RE: [DISCUSS] KIP-280: Enhanced log compaction

Luís Cabral Tue, 10 Apr 2018 01:23:01 -0700

Hi Guozhang,

Thank you for the feedback!



bq. I'm also in favor of making the `timestamp` a preserved config value along 
with `offset`, for which we would not go into the headers to look for the 
matching key, but directly look into the timestamp field of the message.

Do you mean using an automatically filled timestamp, or a timestamp set by the 
record producer client?
Conceptually, I would also prefer the record version to be on the same level as 
“key”. Sadly, however, that means a huge non-backwards compatible change in the 
API, as the stream between the client and the server is done via 
serialization/deserialization -- we would be moving the byte positions in the 
new release of Kafka, and possibly corrupt pre-existing topics.

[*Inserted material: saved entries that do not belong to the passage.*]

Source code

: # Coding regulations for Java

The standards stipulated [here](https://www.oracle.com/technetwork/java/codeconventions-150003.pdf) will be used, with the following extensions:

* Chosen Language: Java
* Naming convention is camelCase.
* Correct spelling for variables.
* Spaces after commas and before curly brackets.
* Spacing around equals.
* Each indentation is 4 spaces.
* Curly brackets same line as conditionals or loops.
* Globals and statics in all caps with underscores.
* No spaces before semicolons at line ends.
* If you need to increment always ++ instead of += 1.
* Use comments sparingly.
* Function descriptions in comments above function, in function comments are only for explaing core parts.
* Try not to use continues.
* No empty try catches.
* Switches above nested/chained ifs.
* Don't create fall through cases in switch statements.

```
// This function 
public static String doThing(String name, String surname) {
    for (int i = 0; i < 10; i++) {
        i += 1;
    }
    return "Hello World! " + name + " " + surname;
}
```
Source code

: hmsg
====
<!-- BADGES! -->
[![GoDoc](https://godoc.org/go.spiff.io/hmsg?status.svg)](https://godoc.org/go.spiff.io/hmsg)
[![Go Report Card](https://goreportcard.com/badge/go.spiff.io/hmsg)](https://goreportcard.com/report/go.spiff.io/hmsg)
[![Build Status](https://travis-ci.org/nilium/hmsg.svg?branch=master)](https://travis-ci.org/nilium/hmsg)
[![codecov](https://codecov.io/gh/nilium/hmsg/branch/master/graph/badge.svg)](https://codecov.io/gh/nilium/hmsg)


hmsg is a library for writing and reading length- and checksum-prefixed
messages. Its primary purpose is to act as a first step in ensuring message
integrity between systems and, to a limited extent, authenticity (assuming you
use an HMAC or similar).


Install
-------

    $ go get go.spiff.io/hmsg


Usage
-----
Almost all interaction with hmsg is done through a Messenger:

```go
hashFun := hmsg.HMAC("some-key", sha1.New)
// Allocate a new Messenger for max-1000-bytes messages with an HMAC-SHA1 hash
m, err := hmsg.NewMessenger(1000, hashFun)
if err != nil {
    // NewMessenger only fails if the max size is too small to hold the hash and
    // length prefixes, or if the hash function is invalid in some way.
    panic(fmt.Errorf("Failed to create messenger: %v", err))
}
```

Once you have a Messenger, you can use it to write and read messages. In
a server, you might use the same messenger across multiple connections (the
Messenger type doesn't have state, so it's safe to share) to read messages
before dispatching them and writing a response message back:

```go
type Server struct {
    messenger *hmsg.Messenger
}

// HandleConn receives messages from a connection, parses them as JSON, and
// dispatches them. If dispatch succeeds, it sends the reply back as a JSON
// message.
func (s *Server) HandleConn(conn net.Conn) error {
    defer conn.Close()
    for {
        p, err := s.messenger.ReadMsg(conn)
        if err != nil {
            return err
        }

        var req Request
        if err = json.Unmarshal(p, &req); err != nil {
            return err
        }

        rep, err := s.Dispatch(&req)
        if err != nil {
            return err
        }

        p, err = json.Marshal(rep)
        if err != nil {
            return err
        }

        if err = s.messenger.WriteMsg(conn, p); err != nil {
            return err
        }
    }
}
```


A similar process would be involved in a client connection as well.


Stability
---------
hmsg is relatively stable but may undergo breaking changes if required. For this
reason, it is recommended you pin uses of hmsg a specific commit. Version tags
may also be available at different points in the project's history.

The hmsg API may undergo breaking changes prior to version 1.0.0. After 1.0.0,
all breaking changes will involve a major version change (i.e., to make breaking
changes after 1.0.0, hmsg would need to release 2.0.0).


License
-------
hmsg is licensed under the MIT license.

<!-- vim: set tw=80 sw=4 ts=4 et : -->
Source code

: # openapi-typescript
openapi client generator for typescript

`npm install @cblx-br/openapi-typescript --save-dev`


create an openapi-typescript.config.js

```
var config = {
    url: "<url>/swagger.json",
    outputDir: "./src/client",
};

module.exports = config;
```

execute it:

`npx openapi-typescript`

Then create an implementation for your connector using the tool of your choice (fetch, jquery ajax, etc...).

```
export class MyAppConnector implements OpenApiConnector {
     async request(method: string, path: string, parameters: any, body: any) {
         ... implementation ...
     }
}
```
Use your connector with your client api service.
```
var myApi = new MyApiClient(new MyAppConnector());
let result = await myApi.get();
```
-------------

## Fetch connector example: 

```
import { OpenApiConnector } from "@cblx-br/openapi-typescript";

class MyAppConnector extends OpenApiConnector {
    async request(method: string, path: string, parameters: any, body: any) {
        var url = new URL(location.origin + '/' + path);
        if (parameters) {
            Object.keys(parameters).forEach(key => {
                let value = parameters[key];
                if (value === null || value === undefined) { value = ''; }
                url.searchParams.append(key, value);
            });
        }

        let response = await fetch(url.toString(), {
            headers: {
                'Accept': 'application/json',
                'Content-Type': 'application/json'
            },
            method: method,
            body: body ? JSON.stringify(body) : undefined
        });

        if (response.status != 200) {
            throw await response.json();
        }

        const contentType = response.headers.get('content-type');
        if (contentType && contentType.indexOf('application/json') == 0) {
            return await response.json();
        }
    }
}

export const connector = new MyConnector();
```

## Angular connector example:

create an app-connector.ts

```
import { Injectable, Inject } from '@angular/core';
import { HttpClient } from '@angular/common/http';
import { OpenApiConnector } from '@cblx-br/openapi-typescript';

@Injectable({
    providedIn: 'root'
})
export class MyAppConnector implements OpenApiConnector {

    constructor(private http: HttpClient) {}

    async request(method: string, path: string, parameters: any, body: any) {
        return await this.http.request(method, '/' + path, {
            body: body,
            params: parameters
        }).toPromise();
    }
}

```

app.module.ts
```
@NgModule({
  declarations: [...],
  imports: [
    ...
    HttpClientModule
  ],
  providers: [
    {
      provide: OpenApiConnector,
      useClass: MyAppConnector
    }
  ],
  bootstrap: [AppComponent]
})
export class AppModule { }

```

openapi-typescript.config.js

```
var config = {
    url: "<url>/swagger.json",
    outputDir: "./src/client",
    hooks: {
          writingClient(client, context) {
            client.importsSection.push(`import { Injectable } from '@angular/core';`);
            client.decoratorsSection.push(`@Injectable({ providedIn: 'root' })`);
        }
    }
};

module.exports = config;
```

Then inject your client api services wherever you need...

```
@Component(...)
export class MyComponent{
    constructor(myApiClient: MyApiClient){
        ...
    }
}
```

bq. About the `long` conversion from `byte[]` values, why couldn't we just 
compare on the byte arrays directly, than enforcing it to be encoded as a long 
type, then comparing on two longs?

Sadly, byte arrays are not comparable. You can use them to check for equality, 
but they don’t give you any representation of being greater or lesser than 
another byte array until they are converted into an actually comparable value.


Cheers


From: Guozhang Wang
Sent: 09 April 2018 22:19
To: [email protected]
Cc: Konstantin Chukhlomin
Subject: Re: [DISCUSS] KIP-280: Enhanced log compaction

Thanks for the KIP.

1) I'm also in favor of making the `timestamp` a preserved config value
along with `offset`, for which we would not go into the headers to look for
the matching key, but directly look into the timestamp field of the message.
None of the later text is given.